Only tonight we had an item about the serious continuing pollution of NZ waterways by runoff from dairy farms – and a highly defensive statement from some Federated Farmers luminary (who turns out to be the brother of Key’s Minister of Finance).  They dispute the charges of pollution and wish to continue, “steady as she goes”, a classic, vote-winning phrase of one of their heroes long ago, former PM, Smiling Keith Holyoake. 
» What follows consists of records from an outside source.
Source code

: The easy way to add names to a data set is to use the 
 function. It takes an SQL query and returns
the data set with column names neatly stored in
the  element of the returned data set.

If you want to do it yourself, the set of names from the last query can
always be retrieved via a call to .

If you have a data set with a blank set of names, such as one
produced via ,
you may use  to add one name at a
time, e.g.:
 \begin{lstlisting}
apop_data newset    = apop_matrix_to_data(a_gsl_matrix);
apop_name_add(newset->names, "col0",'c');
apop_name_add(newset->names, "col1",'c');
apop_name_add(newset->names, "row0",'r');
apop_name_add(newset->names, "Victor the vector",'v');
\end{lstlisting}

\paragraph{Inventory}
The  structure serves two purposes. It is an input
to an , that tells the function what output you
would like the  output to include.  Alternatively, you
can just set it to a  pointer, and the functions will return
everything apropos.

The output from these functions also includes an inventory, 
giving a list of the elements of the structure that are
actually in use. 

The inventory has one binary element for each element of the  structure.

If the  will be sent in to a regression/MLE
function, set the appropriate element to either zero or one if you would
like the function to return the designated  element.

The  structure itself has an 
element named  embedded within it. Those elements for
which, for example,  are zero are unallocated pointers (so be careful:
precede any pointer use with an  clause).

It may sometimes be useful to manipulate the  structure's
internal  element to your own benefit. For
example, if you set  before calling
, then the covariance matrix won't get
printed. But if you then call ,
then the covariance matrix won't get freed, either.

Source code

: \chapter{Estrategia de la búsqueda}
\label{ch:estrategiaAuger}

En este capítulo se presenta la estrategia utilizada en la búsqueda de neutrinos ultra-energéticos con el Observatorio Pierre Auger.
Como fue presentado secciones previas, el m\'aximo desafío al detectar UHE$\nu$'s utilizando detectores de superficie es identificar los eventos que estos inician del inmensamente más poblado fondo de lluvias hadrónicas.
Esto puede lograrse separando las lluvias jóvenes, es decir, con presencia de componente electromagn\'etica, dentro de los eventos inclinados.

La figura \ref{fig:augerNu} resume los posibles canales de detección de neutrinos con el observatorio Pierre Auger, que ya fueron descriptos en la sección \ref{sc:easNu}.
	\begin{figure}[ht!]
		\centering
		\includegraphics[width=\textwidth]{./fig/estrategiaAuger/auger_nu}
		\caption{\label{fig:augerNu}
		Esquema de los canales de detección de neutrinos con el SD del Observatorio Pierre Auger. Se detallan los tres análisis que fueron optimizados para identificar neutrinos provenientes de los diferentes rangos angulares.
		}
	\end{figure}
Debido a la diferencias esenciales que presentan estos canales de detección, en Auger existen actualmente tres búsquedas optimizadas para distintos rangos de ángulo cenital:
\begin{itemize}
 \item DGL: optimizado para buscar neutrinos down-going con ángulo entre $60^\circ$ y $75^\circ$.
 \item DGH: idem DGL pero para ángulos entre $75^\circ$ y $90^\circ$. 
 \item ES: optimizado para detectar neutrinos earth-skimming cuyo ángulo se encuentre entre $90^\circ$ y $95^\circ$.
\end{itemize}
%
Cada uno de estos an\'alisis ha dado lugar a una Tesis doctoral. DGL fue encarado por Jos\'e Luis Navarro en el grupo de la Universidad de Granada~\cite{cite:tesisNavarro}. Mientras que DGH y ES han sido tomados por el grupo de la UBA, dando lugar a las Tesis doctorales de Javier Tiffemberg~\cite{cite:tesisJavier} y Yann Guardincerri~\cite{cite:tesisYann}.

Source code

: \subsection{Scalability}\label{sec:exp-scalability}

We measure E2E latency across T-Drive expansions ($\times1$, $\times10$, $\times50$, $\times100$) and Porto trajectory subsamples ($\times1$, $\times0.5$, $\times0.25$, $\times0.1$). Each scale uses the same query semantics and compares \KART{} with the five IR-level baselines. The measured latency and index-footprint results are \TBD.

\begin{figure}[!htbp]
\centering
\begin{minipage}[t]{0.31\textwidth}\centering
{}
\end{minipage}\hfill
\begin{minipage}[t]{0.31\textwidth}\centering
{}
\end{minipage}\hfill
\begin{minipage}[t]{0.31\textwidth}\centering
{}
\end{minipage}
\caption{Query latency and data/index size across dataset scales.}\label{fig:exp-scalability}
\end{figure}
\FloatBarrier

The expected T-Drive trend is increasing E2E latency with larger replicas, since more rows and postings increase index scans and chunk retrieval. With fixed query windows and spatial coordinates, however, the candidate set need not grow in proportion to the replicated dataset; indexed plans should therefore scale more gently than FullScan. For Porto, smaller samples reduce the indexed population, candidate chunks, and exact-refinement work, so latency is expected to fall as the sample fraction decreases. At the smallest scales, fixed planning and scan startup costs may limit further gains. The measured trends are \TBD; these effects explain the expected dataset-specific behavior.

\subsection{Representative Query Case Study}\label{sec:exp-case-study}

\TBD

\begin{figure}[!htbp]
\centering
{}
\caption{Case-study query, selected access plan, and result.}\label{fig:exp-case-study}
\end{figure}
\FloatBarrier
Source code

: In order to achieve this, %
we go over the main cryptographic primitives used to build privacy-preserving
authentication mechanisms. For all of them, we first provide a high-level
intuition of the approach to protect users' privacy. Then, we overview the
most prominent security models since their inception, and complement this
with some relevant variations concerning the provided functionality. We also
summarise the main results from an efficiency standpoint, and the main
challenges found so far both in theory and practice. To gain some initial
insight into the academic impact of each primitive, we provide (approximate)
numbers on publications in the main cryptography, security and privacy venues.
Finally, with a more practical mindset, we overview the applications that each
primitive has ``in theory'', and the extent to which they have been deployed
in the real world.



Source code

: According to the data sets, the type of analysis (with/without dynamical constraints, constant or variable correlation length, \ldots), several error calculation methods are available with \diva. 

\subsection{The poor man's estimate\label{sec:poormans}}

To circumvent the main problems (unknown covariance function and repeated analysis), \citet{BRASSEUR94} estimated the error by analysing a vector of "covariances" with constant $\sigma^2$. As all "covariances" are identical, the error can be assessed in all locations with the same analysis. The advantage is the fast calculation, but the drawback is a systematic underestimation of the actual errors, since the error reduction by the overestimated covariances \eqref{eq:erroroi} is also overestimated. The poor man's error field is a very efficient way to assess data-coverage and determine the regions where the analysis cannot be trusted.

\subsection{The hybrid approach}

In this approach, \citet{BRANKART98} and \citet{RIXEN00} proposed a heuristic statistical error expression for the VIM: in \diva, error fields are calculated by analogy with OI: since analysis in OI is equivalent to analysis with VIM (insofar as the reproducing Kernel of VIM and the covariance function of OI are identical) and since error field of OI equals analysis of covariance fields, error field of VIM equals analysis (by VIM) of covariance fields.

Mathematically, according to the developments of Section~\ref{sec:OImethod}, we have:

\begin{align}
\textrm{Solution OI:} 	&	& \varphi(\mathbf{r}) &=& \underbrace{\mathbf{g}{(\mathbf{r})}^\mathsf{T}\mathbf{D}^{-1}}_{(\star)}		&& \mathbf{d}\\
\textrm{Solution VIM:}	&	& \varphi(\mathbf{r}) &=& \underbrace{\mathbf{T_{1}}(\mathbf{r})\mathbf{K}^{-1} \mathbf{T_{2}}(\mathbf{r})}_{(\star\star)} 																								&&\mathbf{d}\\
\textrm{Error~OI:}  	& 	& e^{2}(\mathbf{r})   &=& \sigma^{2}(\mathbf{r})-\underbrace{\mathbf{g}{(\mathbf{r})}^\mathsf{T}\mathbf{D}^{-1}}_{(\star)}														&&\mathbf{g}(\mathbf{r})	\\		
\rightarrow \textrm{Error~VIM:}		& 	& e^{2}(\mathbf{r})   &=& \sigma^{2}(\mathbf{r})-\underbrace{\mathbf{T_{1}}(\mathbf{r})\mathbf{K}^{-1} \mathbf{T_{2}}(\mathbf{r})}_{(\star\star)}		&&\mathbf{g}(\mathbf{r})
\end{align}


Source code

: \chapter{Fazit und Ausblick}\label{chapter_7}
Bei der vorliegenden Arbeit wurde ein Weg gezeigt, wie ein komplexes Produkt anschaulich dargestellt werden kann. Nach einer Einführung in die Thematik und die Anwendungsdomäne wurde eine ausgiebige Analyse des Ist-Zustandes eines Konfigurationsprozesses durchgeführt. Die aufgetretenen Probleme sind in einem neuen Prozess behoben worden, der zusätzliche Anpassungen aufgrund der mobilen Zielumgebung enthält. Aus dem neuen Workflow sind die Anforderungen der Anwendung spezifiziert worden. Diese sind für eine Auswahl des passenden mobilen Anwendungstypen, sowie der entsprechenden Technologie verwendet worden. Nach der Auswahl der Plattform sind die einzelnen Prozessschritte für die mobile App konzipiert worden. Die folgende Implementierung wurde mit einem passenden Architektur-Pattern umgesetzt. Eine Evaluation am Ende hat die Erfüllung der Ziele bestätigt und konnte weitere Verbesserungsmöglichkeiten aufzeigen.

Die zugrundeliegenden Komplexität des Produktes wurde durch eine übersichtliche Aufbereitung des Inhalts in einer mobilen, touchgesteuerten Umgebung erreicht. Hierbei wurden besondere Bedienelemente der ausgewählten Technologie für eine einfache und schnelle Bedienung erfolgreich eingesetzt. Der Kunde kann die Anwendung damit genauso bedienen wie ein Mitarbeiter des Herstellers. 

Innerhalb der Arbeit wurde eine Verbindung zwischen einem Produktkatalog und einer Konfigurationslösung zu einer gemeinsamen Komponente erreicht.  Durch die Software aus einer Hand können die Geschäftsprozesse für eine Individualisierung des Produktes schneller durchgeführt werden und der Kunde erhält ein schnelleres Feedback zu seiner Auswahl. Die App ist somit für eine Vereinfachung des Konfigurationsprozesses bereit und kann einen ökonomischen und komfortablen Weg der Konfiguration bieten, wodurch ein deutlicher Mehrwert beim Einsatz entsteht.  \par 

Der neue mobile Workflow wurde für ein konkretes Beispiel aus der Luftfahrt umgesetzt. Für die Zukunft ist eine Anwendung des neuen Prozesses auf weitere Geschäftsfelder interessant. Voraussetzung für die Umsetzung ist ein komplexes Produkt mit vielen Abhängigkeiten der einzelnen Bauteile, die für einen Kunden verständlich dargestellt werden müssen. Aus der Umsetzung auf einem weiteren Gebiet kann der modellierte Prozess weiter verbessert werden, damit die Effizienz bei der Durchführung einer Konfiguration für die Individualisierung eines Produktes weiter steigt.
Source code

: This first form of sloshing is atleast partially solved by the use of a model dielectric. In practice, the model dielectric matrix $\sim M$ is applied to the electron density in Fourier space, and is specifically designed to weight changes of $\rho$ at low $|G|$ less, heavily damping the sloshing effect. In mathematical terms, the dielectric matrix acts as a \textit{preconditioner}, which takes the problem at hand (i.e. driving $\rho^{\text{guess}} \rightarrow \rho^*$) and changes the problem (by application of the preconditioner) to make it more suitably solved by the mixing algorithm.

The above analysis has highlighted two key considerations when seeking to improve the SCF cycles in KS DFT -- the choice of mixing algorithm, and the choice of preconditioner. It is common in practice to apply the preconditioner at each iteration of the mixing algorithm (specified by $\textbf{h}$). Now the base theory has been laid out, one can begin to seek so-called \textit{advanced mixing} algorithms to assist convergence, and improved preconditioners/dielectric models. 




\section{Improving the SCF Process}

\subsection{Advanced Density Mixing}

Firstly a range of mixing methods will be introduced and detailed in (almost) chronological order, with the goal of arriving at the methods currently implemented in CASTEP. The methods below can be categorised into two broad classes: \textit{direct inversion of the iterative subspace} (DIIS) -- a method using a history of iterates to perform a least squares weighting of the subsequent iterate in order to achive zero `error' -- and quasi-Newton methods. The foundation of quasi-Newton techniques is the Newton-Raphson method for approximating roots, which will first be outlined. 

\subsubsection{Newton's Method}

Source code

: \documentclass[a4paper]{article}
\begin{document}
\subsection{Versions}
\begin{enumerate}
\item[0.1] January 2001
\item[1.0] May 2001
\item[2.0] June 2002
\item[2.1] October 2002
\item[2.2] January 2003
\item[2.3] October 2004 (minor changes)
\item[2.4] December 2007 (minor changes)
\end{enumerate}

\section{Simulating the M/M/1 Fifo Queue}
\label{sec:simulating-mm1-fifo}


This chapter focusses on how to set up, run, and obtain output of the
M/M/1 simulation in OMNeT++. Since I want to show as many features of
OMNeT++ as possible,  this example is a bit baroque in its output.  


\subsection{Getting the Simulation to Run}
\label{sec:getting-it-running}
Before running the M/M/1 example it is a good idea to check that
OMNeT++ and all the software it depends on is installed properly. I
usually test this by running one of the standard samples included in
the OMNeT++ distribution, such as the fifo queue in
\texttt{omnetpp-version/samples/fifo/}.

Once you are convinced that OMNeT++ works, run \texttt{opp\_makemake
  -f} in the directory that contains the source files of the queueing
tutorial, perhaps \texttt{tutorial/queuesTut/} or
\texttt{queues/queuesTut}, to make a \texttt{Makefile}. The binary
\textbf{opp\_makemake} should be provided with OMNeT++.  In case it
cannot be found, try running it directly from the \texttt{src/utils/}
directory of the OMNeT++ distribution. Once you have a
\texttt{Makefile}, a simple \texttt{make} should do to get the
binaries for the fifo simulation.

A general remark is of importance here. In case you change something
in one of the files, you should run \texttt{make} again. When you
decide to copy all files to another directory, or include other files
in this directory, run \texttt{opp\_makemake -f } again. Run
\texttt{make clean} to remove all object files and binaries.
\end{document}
But dairy farming is a filthy, loathsome operation – the runoff is horrendous – and I am increasingly sure the industry, however hallowed, is seriously inefficient as a means of producing milk and animal protein.  It is sad indeed to see the Canterbury Plains now given over to dairy farming.  It is not dairy country.  The vast irrigation needs too are a huge issue – but the Tories will always support their own. 

I’m voting Green.

………………………………………….

‘Flu shots are available again.  I had mine this morning.  There is a neat little public health ambush up at the local doctors’ surgery’—you go in there for something else altogether, and find some large nurse coming at you with a needle.  It’s free, I gather, for Senior Cits.  This way, thousands of our senior locals get immunized, allegedly, against whatever hideous ‘flu strains are coming out of Asia currently. 

But we had a little bit of drama.  An elderly bloke walked in, I think to get a dressing changed. 

Receptionist:     Time for your ‘flu shot, Sir.

Elderly B:             Eh…?

Receptionist:     ‘Flu shot… They’re available now.

E B :                        What’s available?

R:                            Influenza, your injection which you’re supposed to have every year.

E B :                        Never heard of it.

R :                           You had one last year, I see…

E B :                        Eh…?

R :                           You’ve had it before. 

E B :                        I’m ‘ere for me dressing.  I’ve got an appointment.

R :                           You can have your ‘flu shot while you’re here.  It saves you another visit.

E B :                        What’s it bloody for…?

The receptionist gave up.  Leave it to the GP.  The silly old coot was younger than I am, but he has dropped off a few million more neurones than I have, so far, if indeed he ever had them.